• [WHAT THE TASK REQUIRES] Where a line contains the word "across", copy that line from the records below.

• [Stored data entries]
· · · ·

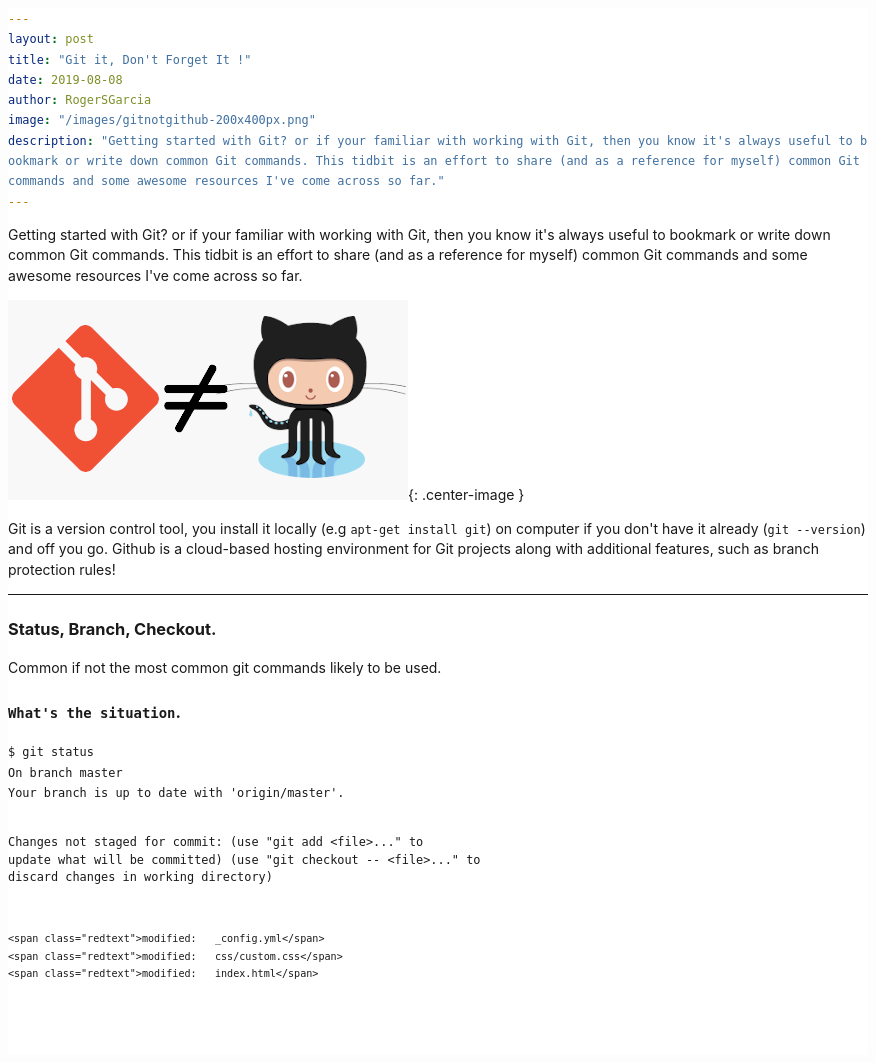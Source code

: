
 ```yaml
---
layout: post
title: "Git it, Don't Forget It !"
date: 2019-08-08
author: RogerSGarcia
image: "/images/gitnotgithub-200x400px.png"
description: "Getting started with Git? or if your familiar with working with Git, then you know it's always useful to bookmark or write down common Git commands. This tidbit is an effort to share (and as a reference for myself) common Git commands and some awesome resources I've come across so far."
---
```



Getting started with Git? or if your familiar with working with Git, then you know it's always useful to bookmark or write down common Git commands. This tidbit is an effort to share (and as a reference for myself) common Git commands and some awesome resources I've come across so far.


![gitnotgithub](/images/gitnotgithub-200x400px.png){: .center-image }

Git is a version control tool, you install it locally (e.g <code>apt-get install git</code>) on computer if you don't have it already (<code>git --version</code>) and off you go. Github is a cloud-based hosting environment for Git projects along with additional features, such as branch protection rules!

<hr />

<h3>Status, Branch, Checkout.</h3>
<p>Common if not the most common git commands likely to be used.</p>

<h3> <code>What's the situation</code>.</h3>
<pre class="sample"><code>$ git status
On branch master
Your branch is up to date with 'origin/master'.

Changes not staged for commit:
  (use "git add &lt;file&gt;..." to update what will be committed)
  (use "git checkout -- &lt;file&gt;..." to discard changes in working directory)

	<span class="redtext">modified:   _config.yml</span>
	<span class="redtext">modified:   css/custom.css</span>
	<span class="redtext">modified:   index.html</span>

· · · ·

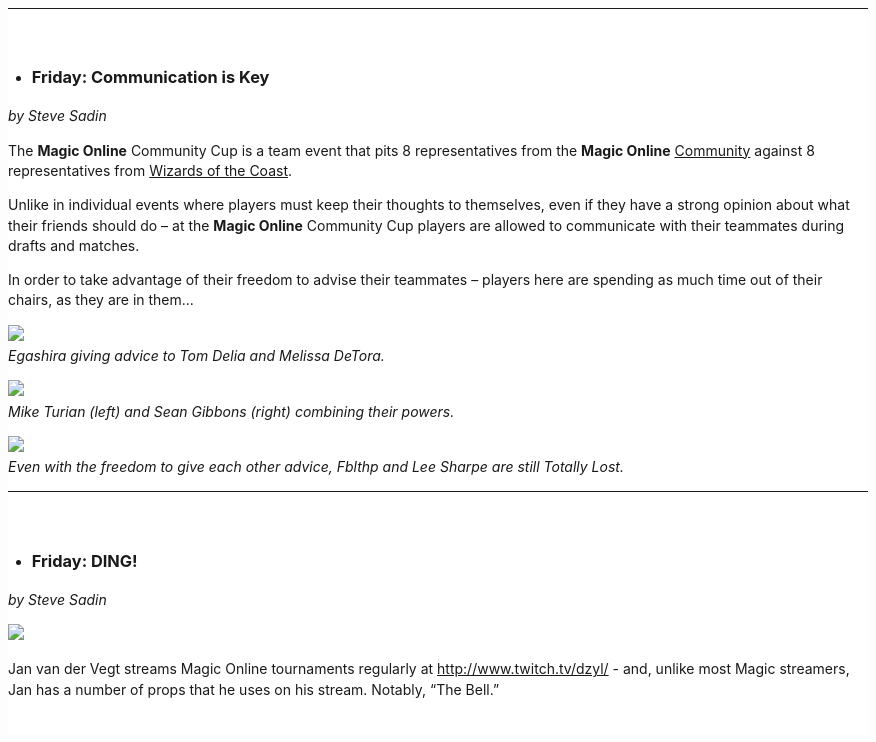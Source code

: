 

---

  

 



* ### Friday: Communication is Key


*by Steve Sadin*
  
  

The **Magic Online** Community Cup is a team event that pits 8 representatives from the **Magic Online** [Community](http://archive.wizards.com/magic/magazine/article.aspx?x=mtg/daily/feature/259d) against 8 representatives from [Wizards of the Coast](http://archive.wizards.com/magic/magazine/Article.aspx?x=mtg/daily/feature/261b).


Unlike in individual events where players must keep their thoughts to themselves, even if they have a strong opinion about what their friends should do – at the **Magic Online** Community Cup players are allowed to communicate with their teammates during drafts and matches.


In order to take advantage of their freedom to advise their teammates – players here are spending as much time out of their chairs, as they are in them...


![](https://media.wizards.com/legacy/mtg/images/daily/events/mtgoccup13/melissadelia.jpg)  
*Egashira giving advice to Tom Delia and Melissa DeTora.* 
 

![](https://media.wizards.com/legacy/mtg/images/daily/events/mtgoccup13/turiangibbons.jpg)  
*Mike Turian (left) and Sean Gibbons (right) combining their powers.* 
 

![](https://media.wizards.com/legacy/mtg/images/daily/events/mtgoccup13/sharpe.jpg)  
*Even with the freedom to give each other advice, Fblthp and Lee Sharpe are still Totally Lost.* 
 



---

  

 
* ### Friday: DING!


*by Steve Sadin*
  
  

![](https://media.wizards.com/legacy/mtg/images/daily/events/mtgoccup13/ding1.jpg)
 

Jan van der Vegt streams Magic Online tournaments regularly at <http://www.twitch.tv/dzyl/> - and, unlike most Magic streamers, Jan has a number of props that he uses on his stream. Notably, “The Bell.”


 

· · · ·

• [TASK SOLUTION]
description: "Getting started with Git? or if your familiar with working with Git, then you know it's always useful to bookmark or write down common Git commands. This tidbit is an effort to share (and as a reference for myself) common Git commands and some awesome resources I've come across so far."
Getting started with Git? or if your familiar with working with Git, then you know it's always useful to bookmark or write down common Git commands. This tidbit is an effort to share (and as a reference for myself) common Git commands and some awesome resources I've come across so far.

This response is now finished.